Na verdade, Thierry Breton, comissário para o mercado interno da UE, deixou bem claras as suas intenções no início deste ano. Numa visita a Silicon Valley para supervisionar a conformidade dos gigantes da tecnologia com as regras de conteúdo da UE, Breton declarou: “Eu sou o responsável pela aplicação das regras. Eu represento a lei, que é a vontade do Estado e do povo.’
Pelo menos Biden foi eleito pelos cidadãos dos EUA. Breton não pode dizer o mesmo. No entanto, lá estava ele, tentando decidir o futuro da IA em nome do mundo.
Sem dúvida, alguns argumentariam que a complexidade da IA está além do alcance das pessoas comuns. Que os grandes e os bons no governo, na academia e no Vale do Silício deveriam ser deixados para continuar regulamentando a IA em nosso nome. No entanto, parece que o súbito zelo de Biden pela regulamentação da IA foi na verdade desencadeado durante um fim de semana em que assistiu ao último filme Missão Impossível. Claramente, não estamos nas mãos mais seguras.
Curiosamente, durante a Cimeira de Segurança da IA do Reino Unido, inúmeras mesas redondas defenderam da boca para fora a necessidade de envolvimento público na futura regulamentação da IA. O problema, porém, é que a atual agenda e o seu quadro de referência já foram definidos sem qualquer consulta pública. Se assim fosse, poderíamos ver mais atenção sendo dada à resolução dos problemas imediatos e práticos da IA, tais como o potencial da IA para causar perdas de empregos em certos setores, para criar informações falsas, para cometer erros em software de reconhecimento facial, ou para ver tumores que não existem nos exames de câncer. Em vez disso, vemos as elites entregando-se a uma fantasia implausível sobre a IA desenvolver superinteligência e dominar o mundo, à la Missão Impossível.

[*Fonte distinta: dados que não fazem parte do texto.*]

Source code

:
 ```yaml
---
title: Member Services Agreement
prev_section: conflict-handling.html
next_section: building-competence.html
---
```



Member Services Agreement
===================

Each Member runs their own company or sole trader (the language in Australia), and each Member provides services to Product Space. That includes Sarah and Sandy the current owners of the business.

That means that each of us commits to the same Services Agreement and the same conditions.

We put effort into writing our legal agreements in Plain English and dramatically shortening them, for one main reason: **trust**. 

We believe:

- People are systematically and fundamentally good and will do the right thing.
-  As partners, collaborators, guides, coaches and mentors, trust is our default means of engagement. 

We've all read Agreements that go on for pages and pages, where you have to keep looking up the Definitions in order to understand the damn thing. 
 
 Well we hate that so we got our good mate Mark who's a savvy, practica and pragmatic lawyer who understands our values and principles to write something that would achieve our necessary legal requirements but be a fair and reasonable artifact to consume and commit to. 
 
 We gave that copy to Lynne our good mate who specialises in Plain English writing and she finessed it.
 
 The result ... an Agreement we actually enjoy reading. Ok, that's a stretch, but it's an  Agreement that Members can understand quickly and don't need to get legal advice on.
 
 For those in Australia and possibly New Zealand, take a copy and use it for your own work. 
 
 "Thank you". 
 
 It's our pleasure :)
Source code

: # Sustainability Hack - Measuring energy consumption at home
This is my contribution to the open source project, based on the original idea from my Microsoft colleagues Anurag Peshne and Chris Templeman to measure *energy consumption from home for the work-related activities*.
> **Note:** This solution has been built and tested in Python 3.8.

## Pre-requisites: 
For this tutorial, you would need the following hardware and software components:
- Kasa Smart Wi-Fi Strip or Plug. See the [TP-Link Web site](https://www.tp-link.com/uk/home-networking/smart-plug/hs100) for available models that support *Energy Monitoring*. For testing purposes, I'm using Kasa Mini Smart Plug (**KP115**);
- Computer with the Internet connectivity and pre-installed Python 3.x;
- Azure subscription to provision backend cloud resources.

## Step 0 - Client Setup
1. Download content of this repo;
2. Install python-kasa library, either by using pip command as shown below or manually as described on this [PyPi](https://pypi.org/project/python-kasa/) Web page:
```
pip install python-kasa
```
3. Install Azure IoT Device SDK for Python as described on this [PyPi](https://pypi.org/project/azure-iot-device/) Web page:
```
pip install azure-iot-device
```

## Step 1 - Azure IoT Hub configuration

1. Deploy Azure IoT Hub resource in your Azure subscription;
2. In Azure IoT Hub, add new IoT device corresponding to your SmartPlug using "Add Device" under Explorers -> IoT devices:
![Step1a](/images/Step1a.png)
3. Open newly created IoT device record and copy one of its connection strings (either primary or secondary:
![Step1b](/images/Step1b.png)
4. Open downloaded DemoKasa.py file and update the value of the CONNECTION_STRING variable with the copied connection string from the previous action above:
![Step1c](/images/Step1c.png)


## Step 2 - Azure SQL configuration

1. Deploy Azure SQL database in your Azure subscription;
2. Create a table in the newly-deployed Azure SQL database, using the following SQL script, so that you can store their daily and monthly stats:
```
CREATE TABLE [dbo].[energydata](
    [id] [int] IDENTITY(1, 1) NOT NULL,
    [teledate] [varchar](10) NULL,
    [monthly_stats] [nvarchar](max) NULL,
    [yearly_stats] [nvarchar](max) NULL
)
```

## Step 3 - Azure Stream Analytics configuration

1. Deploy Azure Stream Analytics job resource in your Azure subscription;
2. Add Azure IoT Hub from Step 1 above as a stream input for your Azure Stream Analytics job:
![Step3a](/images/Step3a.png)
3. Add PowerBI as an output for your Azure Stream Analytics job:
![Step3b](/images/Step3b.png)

Apesar de todo o medo dos supostos especialistas, a IA não está realmente ameaçando o futuro da humanidade. O perigo real vem da nossa elite tecnocrática e obcecada pela segurança, que está cada vez mais afastada de qualquer responsabilidade ou supervisão democrática. Agora, mais do que nunca, deveríamos perguntar: quem irá regular os reguladores?
Dr. Norman Lewis é diretor administrativo da Futures Diagnosis e pesquisador visitante da MCC Bruxelas.